● **Work instructions**: From the records below, copy out each line that has the word "frac".

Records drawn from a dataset
_ _ _ _ _
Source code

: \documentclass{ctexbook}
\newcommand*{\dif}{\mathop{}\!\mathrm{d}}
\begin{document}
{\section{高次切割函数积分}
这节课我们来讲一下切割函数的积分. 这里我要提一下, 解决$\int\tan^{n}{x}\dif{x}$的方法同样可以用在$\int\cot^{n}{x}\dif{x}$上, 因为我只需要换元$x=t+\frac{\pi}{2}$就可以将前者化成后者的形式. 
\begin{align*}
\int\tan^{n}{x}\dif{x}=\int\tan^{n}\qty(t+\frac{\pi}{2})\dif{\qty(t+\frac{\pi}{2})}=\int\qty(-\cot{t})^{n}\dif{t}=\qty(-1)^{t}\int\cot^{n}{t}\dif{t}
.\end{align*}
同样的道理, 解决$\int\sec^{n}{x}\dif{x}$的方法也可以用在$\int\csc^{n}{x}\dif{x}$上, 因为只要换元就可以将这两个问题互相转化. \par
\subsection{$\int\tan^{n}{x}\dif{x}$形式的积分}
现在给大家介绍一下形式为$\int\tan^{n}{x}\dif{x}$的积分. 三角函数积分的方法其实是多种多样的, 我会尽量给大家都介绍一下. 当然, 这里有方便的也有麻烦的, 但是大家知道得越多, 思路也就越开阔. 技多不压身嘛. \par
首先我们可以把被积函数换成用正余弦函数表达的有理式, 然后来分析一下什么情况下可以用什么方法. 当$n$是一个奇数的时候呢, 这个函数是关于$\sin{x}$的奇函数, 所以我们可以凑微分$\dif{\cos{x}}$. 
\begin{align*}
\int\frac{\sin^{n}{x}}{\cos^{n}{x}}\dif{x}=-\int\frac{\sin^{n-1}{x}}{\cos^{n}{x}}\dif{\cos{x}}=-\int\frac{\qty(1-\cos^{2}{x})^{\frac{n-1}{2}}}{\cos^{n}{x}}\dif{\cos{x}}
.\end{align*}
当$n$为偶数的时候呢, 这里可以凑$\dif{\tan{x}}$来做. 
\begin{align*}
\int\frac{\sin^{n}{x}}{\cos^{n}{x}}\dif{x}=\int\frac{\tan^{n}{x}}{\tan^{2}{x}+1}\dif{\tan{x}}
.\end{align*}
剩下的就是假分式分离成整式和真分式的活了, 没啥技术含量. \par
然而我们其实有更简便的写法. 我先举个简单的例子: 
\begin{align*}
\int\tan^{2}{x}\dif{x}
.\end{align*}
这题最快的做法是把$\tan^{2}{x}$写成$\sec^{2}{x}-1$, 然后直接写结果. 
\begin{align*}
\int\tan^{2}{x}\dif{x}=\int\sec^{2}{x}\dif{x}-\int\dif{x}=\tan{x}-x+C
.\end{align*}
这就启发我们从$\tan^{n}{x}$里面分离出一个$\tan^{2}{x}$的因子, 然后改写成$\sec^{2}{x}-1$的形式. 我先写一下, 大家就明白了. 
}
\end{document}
_ _ _ _ _
● **Answer**:
这节课我们来讲一下切割函数的积分. 这里我要提一下, 解决$\int\tan^{n}{x}\dif{x}$的方法同样可以用在$\int\cot^{n}{x}\dif{x}$上, 因为我只需要换元$x=t+\frac{\pi}{2}$就可以将前者化成后者的形式. 
\int\tan^{n}{x}\dif{x}=\int\tan^{n}\qty(t+\frac{\pi}{2})\dif{\qty(t+\frac{\pi}{2})}=\int\qty(-\cot{t})^{n}\dif{t}=\qty(-1)^{t}\int\cot^{n}{t}\dif{t}
\int\frac{\sin^{n}{x}}{\cos^{n}{x}}\dif{x}=-\int\frac{\sin^{n-1}{x}}{\cos^{n}{x}}\dif{\cos{x}}=-\int\frac{\qty(1-\cos^{2}{x})^{\frac{n-1}{2}}}{\cos^{n}{x}}\dif{\cos{x}}
\int\frac{\sin^{n}{x}}{\cos^{n}{x}}\dif{x}=\int\frac{\tan^{n}{x}}{\tan^{2}{x}+1}\dif{\tan{x}}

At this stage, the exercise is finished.